Tim Rhodes (proftim@speakeasy.org)
Mon, 24 Mar 1997 10:13:36 -0800 (PST)


On Sun, 23 Mar 1997, Dan Plante wrote:

> The point is, the emergent mind is a complex system in exactly the
> same way that the Earth's weather is a complex system, and will follow
> the exact same principles. So, based on what I /think/ you had in mind,
> it seems to me there's no guarantee that:
>
> A: the resulting stabilized system (mind-set, or lack thereof, call it what
> you want) will be more complex by any metric, or,
>
> B: if more complex, will better manifest the qualities of mind you desire.
>
> As I mentioned before, a rather hit-and-miss process.

I guess I took as read a lot of things that I never stated. I don't
really think we're talking about different things. The technique you
describe (in other posts) is very much like the one I'm speaking of. The
point (or one of them) I was hoping to make was that you can look into
that "black hole" without fear (or as near as possible) if you know that
all the hard work you're about to do will result in a new improved you.
This never works the first time, the first time always scares the shit out
of you. But after you've made it out the other side once, you can
collapse the whole process the next time because you're not afraid to rush
into the "black hole" and see who comes out the other side.

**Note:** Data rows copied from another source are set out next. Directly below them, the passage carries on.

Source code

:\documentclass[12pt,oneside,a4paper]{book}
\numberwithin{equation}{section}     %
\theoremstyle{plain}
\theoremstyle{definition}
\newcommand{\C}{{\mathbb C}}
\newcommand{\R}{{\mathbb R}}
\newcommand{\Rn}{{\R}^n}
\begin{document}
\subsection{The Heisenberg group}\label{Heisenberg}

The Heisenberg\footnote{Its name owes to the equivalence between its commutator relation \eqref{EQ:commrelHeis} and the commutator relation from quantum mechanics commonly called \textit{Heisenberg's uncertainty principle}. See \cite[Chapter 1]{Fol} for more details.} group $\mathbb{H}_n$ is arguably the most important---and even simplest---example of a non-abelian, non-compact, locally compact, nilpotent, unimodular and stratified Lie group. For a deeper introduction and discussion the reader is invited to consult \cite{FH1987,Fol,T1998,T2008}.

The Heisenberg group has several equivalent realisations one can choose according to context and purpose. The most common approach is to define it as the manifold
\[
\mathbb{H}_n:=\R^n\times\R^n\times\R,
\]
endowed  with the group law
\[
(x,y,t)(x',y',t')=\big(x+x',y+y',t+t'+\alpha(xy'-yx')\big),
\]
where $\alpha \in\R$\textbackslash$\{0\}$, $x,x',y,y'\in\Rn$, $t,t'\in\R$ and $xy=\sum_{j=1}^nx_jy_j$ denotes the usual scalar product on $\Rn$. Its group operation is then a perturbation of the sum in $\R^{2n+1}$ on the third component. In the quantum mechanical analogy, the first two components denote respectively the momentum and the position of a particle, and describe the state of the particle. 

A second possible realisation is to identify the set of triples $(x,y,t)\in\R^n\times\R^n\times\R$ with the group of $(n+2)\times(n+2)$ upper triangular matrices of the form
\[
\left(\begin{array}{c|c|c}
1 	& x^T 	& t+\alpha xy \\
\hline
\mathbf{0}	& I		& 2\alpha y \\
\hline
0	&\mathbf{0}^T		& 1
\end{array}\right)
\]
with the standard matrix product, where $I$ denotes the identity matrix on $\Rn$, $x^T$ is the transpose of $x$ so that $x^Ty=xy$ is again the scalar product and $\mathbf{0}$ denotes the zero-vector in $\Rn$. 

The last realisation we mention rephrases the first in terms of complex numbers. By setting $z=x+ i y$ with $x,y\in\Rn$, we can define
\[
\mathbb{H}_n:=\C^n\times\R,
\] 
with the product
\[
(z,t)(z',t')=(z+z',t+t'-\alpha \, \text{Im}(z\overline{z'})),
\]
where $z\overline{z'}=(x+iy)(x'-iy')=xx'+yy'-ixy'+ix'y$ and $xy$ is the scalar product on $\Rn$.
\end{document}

As a small example, I realized a couple years ago that my depressions had
a pattern. I would feel them coming on, suffer for a couple days, then
have a realization (usually something I already knew but didn't want to
face) and come out of it. Once I saw the pattern I was able to dissect it.
As soon as I felt it coming on I would ask, "Okay, Tim, what are you lying
to yourself about this time?" and I began to be able to collapse the whole
process from a couple weeks down to a couple days. And now I can do the
whole thing it in a couple hours when I'm at my most aware. I still lie
to myself (self-deception seems to be one of my greatest natural talents),
but know that I know myself I can never get away with it for long.

I've also come to understand that all the advice I give other people is
the advice I need to hear for myself. When I can stay awake to this (no
mean feat!) I can help myself at the same time as I help others and I can
understand why I'm so hard on other people at times. Those are the times
when I really need to be that hard on myself. [This admission will no
doubt come back to haunt me next time I get in a flame war with someone
here, but that's why I said it, after all ;-) ]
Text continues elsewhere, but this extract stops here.